> _Exercise aim_
Given the entries below, would you transcribe exactly the lines starting at the one with "## Getting Started" and ending at the one with "using IK Bones", both kept, pictures omitted, nothing extra?
START Record extracts
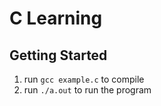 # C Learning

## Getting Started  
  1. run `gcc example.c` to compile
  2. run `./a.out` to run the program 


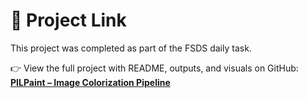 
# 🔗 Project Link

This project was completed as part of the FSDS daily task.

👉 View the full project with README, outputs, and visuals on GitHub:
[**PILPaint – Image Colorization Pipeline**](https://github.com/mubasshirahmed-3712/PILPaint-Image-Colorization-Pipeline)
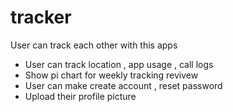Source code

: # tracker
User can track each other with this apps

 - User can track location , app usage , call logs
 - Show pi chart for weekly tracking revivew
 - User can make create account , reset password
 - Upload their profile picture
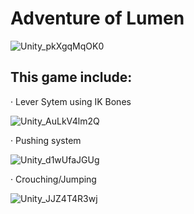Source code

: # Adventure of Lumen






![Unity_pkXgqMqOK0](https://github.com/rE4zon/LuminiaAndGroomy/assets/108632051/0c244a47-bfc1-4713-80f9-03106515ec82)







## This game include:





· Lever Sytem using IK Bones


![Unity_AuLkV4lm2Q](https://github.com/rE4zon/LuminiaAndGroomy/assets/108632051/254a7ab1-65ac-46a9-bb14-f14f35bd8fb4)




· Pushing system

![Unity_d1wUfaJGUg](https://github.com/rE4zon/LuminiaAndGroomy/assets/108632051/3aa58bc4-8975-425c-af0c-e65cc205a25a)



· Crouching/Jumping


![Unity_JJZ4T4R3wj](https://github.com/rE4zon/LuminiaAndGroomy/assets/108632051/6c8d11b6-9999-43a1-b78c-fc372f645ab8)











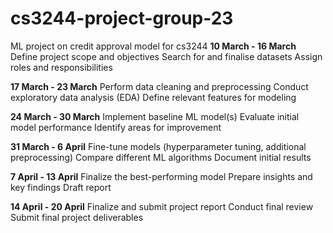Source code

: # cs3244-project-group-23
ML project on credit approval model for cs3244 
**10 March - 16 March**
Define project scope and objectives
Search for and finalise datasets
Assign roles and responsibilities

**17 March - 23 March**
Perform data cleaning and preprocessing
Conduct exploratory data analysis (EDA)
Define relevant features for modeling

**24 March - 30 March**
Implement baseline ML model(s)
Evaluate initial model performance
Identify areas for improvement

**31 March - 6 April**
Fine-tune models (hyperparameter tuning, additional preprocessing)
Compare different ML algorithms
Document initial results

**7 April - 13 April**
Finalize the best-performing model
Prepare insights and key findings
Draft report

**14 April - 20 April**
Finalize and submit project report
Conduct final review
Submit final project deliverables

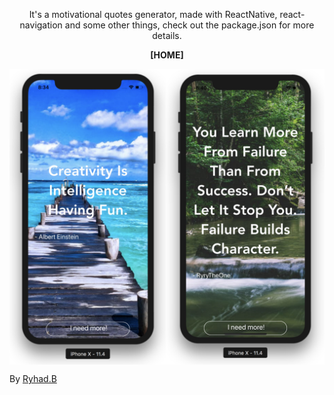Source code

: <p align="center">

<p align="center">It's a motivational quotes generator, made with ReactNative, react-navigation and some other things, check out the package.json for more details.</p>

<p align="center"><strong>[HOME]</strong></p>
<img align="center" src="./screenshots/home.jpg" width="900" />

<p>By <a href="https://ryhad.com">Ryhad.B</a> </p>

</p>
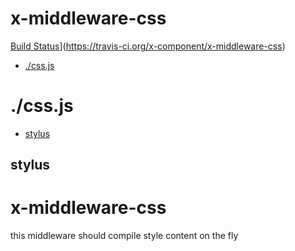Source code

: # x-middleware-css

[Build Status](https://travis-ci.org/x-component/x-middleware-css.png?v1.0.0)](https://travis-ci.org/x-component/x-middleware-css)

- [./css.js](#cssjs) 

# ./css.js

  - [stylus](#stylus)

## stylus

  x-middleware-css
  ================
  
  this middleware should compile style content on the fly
END Record extracts
> _Answer area_
## Getting Started  
  1. run `gcc example.c` to compile
  2. run `./a.out` to run the program 


# 🔗 Project Link

This project was completed as part of the FSDS daily task.

👉 View the full project with README, outputs, and visuals on GitHub:
[**PILPaint – Image Colorization Pipeline**](https://github.com/mubasshirahmed-3712/PILPaint-Image-Colorization-Pipeline)
Source code

: # tracker
User can track each other with this apps

 - User can track location , app usage , call logs
 - Show pi chart for weekly tracking revivew
 - User can make create account , reset password
 - Upload their profile picture
Source code

: # Adventure of Lumen






![Unity_pkXgqMqOK0](https://github.com/rE4zon/LuminiaAndGroomy/assets/108632051/0c244a47-bfc1-4713-80f9-03106515ec82)







## This game include:





· Lever Sytem using IK Bones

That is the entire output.